Я уверен, что любые стихи, избавленные от дидактики и пышных сравнений, – это великое достижение, для которого потребовалось немалое сосредоточение ума. Их автору следует поклониться, коснувшись рукой земли. Кстати, чтобы писать непринужденно, человеку вовсе не обязательно принадлежать к знатному роду, ведь даже сын горшечника Ринфон смог быть поэтически свободным:

Муз соловей я не крупный, а все ж из трагических шуток Плющ я особый себе понасрывал для венка.

В тот день я дремал на дне лодки, и мне казалось, что Галилейское озеро – это огромная линза, подобная вогнутому изумруду, сквозь который близорукие римские патриции наблюдают за происходящим на арене во время сражений гладиаторов, но я видел через нее поэтов прошлого и настоящего, которые старались понравиться мне и выясняли отношения, соперничая за мою любовь и добиваясь совершенства мысли и слога. Однажды Марк Атиллий начал читать мне свою комедию «Женоненавистник», а его перебил Апулей, говоря, что историю про золотого осла учителю будет послушать интереснее. Вероятно, он намекал на то, что я так же сластолюбив и беспутен, как и его герой Луций. Марк Атиллий оттолкнул Апулея, завязалась драка, и оба они провалились в бездну, состоящую из черного земляного масла, извести и серы; сквозь линзу вдруг хлынул солнечный свет, вещество вспыхнуло и превратилось в халколиван – огненную массу слов, тайна которой впервые открылась мне когда-то на холме близ Иерихона.

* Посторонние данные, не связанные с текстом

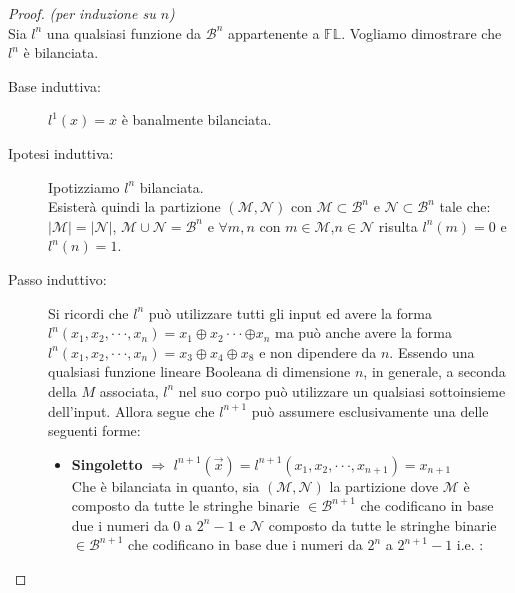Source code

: \documentclass[12pt,a4paper,openright]{report}
\newcommand*\xor{\mathbin{\oplus}}
\begin{document}
\begin{proof} \textit{(per induzione su $n$)\\}
    Sia $l^n$ una qualsiasi funzione da $\mathcal{B}^n$ appartenente a $\mathbb{FL}$.  Vogliamo dimostrare che $l^n$ è bilanciata.\\
    \begin{description}
        \item[Base induttiva:] $l^1(x)=x$ è banalmente bilanciata.
        \item[Ipotesi induttiva:] Ipotizziamo $l^n$ bilanciata.\\
                                      Esisterà quindi la partizione $(\mathcal{M},\mathcal{N})$ con $\mathcal{M}\subset\mathcal{B}^n$ e $\mathcal{N}\subset\mathcal{B}^n$ tale che:\\
                                      ${\left\vert{\mathcal{M}}\right\vert} = {\left\vert{\mathcal{N}}\right\vert}$, $\mathcal{M} \cup \mathcal{N} = \mathcal{B}^n$ e $\forall m,n$ con
                                      $m\in\mathcal{M}$,$n \in\mathcal{N}$ risulta $l^n(m) = 0$ e $ l^n(n) = 1$.
        \item[Passo induttivo:] 
        Si ricordi che $l^n$ può utilizzare tutti gli input ed avere la forma $l^n(x_1,x_2,\cdot\cdot\cdot, x_n) = x_1 \xor x_2 \cdot \cdot \cdot \xor x_n $ ma può anche avere la forma $l^n(x_1,x_2,\cdot\cdot\cdot,x_n) = x_3 \xor x_4 \xor x_8 $ e non dipendere da
        $n$. Essendo una qualsiasi funzione lineare Booleana di dimensione $n$, in generale, a seconda della $M$ associata, $l^n$ nel suo corpo può utilizzare un qualsiasi sottoinsieme dell'input. Allora segue che $l^{n+1}$ può assumere esclusivamente una delle seguenti forme:
                                \begin{itemize}
                                    \item \textbf{Singoletto} $\Rightarrow$ $l^{n+1}(\vec{x}) = l^{n+1}(x_1,x_2,\cdot\cdot\cdot,x_{n+1})=x_{n+1}$\\
                                                              Che è bilanciata in quanto, sia $(\mathcal{M},\mathcal{N})$ la partizione dove $\mathcal{M}$ è composto da tutte le stringhe
                                                              binarie $\in \mathcal{B}^{n+1}$ che codificano in base due i numeri da $0$ a $2^n - 1$ e $\mathcal{N}$ composto da tutte le stringhe binarie
                                                              $\in \mathcal{B}^{n+1}$ che codificano in base due i numeri da $2^n$ a $2^{n+1} - 1$ i.e. :\\

\end{itemize}
\end{description}
\end{proof}
\end{document}
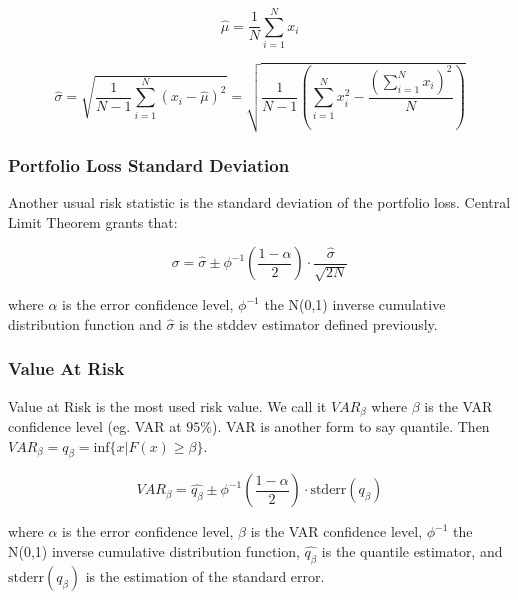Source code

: \documentclass[a4paper,12pt,final]{article}
\begin{document}
\begin{displaymath}
\widehat{\mu} = \frac{1}{N} \sum_{i=1}^{N} x_i
\end{displaymath}

\begin{displaymath}
\widehat{\sigma} =
\sqrt{\frac{1}{N-1} \sum_{i=1}^{N} \left( x_i - \widehat{\mu} \right)^2} =
\sqrt{\frac{1}{N-1} \left( \sum_{i=1}^{N} x_i^2 - \frac{\left(\sum_{i=1}^{N} x_i \right)^2}{N} \right)}
\end{displaymath}

\subsubsection{Portfolio Loss Standard Deviation}
Another usual risk statistic is the standard deviation of the portfolio loss.
Central Limit Theorem \cite{stats:schaum} grants that:

\begin{displaymath}
\sigma = \widehat{\sigma} \pm \phi^{-1}\left(\frac{1-\alpha}{2}\right) \cdot \frac{\widehat{\sigma}}{\sqrt{2N}}
\end{displaymath}

where $\alpha$ is the error confidence level, $\phi^{-1}$ the N(0,1) inverse 
cumulative distribution function and $\widehat{\sigma}$ is the stddev estimator
defined previously.

\subsubsection{Value At Risk}
Value at Risk \cite{var:jorion} is the most used risk value. We call it 
$VAR_{\beta}$ where $\beta$ is the VAR confidence level (eg. VAR at $95\%$).
VAR is another form to say quantile. Then
$VAR_{\beta} = q_{\beta} = \textrm{inf}\{x | F(x) \geq \beta \}$. 

\begin{displaymath}
VAR_{\beta} = \widehat{q_{\beta}} \pm \phi^{-1}\left(\frac{1-\alpha}{2}\right) \cdot \textrm{stderr}(q_{\beta})
\end{displaymath}

where $\alpha$ is the error confidence level, $\beta$ is the VAR confidence 
level, $\phi^{-1}$ the N(0,1) inverse cumulative distribution function, 
$\widehat{q_{\beta}}$ is the quantile estimator, and $\textrm{stderr}(q_{\beta})$
is the estimation of the standard error.
\end{document}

Это было мерцающее упругое пространство. Я мог свободно двигаться в нем, подниматься выше и опускаться в темно-красную глубину. Некоторое время я наслаждался этим, не чувствуя веса своего тела, а потом заметил, что вокруг меня появились контуры людей – точнее, только головы и верхние части туловищ. Они не обращали на меня внимания и обсуждали что-то далекое от поэзии. Язык, на котором они говорили, не был мне знаком, но я удивительным образом понимал его, хотя смысл некоторых выражений ускользал.

– Хороший человек был владыка, лишнего не брал, – сказал один из них.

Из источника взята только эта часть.